Алексей Стаханов стал героем, потому что подверг тотальной трансгрессии все те предельности, которые до него «некоторыми чинами администрации» считались непреодолимыми. «Семь тонн угля в смену — это предел. Чего он хочет, этот беспокойный человек со своей бригадой?»[76], — сообщает Юрий Крымов в повести «Танкер “Дербент”» (1939). Лучше любых администраторов забойщик Стаханов понял, что конкретно требует партия, государство и их руководитель от своего народа, чтобы заданная социальная программа была выполнена в полной мере. У реальности, внутри которой разворачивается новая история человечества, не должно оставаться неиспользованных онтологических ресурсов, способных скрыть от садистского глаза нерастраченный оригинал этой реальности. «Стахановское движение, — говорит один из героев повести Крымова, — это в первую очередь движение за использование техники до дна»[77].
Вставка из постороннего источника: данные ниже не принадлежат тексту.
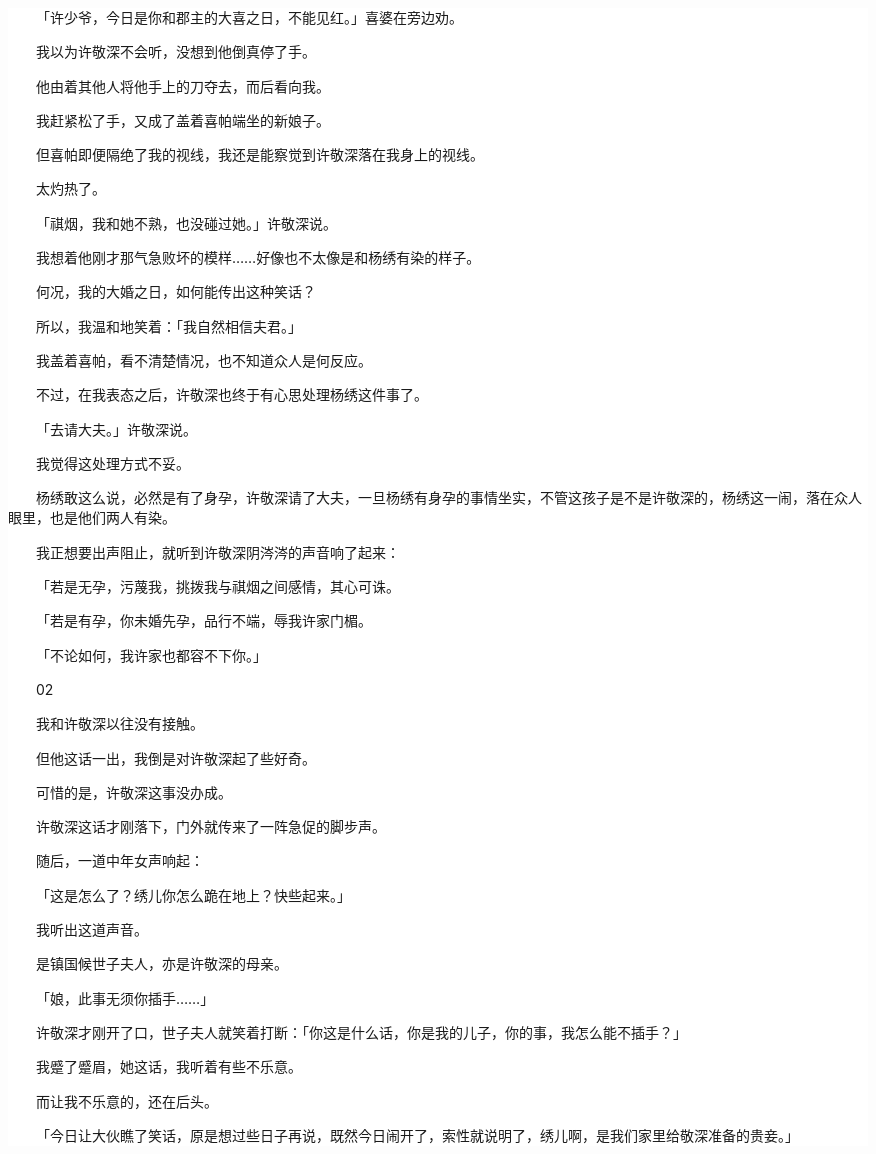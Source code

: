 &emsp;&emsp;「许少爷，今日是你和郡主的大喜之日，不能见红。」喜婆在旁边劝。  
  
&emsp;&emsp;我以为许敬深不会听，没想到他倒真停了手。  
  
&emsp;&emsp;他由着其他人将他手上的刀夺去，而后看向我。  
  
&emsp;&emsp;我赶紧松了手，又成了盖着喜帕端坐的新娘子。  
  
&emsp;&emsp;但喜帕即便隔绝了我的视线，我还是能察觉到许敬深落在我身上的视线。  
  
&emsp;&emsp;太灼热了。  
  
&emsp;&emsp;「祺烟，我和她不熟，也没碰过她。」许敬深说。  
  
&emsp;&emsp;我想着他刚才那气急败坏的模样……好像也不太像是和杨绣有染的样子。  
  
&emsp;&emsp;何况，我的大婚之日，如何能传出这种笑话？  
  
&emsp;&emsp;所以，我温和地笑着：「我自然相信夫君。」  
  
&emsp;&emsp;我盖着喜帕，看不清楚情况，也不知道众人是何反应。  
  
&emsp;&emsp;不过，在我表态之后，许敬深也终于有心思处理杨绣这件事了。  
  
&emsp;&emsp;「去请大夫。」许敬深说。  
  
&emsp;&emsp;我觉得这处理方式不妥。  
  
&emsp;&emsp;杨绣敢这么说，必然是有了身孕，许敬深请了大夫，一旦杨绣有身孕的事情坐实，不管这孩子是不是许敬深的，杨绣这一闹，落在众人眼里，也是他们两人有染。  
  
&emsp;&emsp;我正想要出声阻止，就听到许敬深阴涔涔的声音响了起来：  
  
&emsp;&emsp;「若是无孕，污蔑我，挑拨我与祺烟之间感情，其心可诛。  
  
&emsp;&emsp;「若是有孕，你未婚先孕，品行不端，辱我许家门楣。  
  
&emsp;&emsp;「不论如何，我许家也都容不下你。」  
  
&emsp;&emsp;02  
  
&emsp;&emsp;我和许敬深以往没有接触。  
  
&emsp;&emsp;但他这话一出，我倒是对许敬深起了些好奇。  
  
&emsp;&emsp;可惜的是，许敬深这事没办成。  
  
&emsp;&emsp;许敬深这话才刚落下，门外就传来了一阵急促的脚步声。  
  
&emsp;&emsp;随后，一道中年女声响起：  
  
&emsp;&emsp;「这是怎么了？绣儿你怎么跪在地上？快些起来。」  
  
&emsp;&emsp;我听出这道声音。  
  
&emsp;&emsp;是镇国候世子夫人，亦是许敬深的母亲。  
  
&emsp;&emsp;「娘，此事无须你插手……」  
  
&emsp;&emsp;许敬深才刚开了口，世子夫人就笑着打断：「你这是什么话，你是我的儿子，你的事，我怎么能不插手？」  
  
&emsp;&emsp;我蹙了蹙眉，她这话，我听着有些不乐意。  
  
&emsp;&emsp;而让我不乐意的，还在后头。  
  
&emsp;&emsp;「今日让大伙瞧了笑话，原是想过些日子再说，既然今日闹开了，索性就说明了，绣儿啊，是我们家里给敬深准备的贵妾。」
Оппозиция враг/герой, если мы ее намечаем таким путем, отсылает нас, в чем можно было убедиться, к более глубинному конфликту сталинского режима — к конфликту конечности/ бесконечности. Враг и герой являются лишь фиктивными персонажами, — чья реальность есть реальность пустых тел, — разыгрывающими борьбу этих оптических, по-гегелевски фундаментальных структур. Но будучи выброшенными на поверхность мира, наделенные важными государственными функциями, они в итоге превращаются в следы собственной фикции. Они никогда не реальны для себя. Улыбающийся герой и поникший враг, оба необходимы для присвоения пустот, пугающих, соблазняющих, травестирующих садистское зрение, пустот, где нет ничего, но все находит свое место, и где предельность бытия истории становится беспредельностью желания.

В визуальном сознании соцреализма, и не только сталинского типа, пустота является одной из центральных идеологем. Мы уже об этом говорили в начале, но стоит добавить еще несколько ремарок. Освоение целинных земель, арктические экспедиции, стройки в таежных местах и т. п. отнюдь не свидетельствуют о желании верховной власти поскорее заполнить пустоту, отделаться от нее и лишить ее онтологии в советской стране. Причины, заставлявшие власть коммуницировать с пустотой, были значительно более сложными. Их суть сводилась не к заполнению пустоты и превращению пустых мест в места, пригодные для жилья, а к присвоению пустоты себе. Пустота в сталинистском мире никогда не может стать избыточной, ее всегда не хватает, она — самый большой дефицит. Вопрос: почему? И почему понадобилось делать пустоту своей собственностью?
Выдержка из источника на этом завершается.